(GIVEN DATA begins)

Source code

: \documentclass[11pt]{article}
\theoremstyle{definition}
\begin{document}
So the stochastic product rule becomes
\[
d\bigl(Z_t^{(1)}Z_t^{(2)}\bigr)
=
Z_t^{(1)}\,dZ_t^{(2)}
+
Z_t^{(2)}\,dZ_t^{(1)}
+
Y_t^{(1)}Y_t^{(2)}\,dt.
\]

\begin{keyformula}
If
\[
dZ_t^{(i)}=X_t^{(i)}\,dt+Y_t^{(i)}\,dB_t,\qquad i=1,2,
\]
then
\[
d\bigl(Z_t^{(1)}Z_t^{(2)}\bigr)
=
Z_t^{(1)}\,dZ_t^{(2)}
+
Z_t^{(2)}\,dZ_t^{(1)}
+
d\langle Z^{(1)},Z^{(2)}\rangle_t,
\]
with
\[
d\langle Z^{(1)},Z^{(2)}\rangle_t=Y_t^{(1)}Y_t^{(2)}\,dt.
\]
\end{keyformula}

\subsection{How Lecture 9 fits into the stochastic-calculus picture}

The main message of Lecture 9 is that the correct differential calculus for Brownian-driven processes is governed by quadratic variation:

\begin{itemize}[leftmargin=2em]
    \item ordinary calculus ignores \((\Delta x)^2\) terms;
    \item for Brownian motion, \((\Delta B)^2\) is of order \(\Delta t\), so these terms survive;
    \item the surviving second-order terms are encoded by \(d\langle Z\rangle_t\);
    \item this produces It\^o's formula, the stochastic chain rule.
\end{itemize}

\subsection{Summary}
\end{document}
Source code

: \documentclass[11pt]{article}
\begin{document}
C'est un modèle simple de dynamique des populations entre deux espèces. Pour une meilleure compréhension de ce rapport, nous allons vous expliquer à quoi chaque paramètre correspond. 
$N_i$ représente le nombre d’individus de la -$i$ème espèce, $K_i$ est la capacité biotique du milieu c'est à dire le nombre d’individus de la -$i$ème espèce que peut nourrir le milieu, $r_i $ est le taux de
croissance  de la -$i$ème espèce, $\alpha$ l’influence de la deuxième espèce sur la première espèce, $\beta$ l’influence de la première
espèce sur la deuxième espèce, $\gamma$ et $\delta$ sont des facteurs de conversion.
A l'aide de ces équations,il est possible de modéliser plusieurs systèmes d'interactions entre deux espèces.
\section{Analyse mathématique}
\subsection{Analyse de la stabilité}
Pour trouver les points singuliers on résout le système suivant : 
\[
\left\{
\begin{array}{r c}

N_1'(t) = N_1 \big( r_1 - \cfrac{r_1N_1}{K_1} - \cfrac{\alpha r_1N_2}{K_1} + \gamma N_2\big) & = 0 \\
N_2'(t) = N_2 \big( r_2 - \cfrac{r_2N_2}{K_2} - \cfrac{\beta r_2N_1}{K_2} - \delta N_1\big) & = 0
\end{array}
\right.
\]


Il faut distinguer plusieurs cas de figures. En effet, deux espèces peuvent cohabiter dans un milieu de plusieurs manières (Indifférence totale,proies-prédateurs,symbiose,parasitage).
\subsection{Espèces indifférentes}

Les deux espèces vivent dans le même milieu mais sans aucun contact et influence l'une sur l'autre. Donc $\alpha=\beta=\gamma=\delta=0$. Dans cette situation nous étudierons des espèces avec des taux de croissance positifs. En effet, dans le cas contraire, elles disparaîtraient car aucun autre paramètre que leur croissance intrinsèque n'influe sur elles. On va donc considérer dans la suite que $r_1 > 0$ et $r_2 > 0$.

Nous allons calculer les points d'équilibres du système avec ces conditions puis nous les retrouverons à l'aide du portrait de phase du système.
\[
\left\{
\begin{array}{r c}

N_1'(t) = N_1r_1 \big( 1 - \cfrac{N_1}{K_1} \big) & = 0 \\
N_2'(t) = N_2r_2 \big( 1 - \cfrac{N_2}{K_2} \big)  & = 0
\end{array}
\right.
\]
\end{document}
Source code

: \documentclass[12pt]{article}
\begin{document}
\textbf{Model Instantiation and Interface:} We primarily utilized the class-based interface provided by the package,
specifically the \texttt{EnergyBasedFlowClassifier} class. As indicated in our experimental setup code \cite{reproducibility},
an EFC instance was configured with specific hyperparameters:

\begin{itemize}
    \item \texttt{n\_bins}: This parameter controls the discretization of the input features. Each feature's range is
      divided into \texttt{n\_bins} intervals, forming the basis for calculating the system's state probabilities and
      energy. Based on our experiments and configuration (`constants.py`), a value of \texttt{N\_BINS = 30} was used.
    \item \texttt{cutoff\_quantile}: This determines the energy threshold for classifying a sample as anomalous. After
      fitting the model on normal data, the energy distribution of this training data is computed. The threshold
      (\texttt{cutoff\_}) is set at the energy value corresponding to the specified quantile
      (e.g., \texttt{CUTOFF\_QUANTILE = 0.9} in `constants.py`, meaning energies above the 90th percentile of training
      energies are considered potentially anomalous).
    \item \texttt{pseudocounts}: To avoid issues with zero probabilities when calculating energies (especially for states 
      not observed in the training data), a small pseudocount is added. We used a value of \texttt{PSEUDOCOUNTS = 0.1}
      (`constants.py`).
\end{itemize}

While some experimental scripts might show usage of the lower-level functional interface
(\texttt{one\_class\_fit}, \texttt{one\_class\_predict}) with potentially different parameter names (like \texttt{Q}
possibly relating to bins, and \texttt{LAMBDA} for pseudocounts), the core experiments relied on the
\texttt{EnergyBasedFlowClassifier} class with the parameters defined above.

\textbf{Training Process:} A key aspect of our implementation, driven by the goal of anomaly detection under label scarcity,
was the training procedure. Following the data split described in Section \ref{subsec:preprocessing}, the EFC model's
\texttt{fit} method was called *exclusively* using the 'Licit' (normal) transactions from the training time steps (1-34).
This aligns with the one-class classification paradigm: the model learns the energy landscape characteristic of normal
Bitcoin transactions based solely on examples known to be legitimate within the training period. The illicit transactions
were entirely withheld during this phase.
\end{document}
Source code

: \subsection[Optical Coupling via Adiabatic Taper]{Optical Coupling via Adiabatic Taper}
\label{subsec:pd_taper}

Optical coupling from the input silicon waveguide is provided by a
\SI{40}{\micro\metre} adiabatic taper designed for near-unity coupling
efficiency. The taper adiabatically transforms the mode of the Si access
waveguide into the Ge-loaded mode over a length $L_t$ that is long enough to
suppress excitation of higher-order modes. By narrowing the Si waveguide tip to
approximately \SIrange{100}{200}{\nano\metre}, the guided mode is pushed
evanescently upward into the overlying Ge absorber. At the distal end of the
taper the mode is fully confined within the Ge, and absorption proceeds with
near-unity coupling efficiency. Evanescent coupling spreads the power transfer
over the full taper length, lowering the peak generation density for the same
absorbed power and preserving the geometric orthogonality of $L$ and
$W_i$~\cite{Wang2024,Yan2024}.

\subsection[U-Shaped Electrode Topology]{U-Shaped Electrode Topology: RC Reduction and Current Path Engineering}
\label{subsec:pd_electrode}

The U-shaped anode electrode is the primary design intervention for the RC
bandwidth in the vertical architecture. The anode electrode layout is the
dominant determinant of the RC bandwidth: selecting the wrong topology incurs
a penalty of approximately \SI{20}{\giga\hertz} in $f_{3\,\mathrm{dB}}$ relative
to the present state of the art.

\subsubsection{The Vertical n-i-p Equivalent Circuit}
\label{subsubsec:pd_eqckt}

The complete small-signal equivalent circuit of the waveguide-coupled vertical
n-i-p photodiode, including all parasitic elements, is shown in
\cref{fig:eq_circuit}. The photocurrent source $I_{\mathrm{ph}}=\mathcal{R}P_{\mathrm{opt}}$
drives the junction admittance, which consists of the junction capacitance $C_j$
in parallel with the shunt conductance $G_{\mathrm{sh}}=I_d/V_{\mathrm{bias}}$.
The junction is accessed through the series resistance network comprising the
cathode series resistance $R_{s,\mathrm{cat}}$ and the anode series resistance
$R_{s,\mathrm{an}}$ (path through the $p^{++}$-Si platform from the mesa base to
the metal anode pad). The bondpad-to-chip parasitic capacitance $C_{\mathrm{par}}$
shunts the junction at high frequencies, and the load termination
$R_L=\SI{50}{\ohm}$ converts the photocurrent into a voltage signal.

(GIVEN DATA ends)

Scan the records above. Return every line with "normal" in it.

      fitting the model on normal data, the energy distribution of this training data is computed. The threshold
\texttt{fit} method was called *exclusively* using the 'Licit' (normal) transactions from the training time steps (1-34).
This aligns with the one-class classification paradigm: the model learns the energy landscape characteristic of normal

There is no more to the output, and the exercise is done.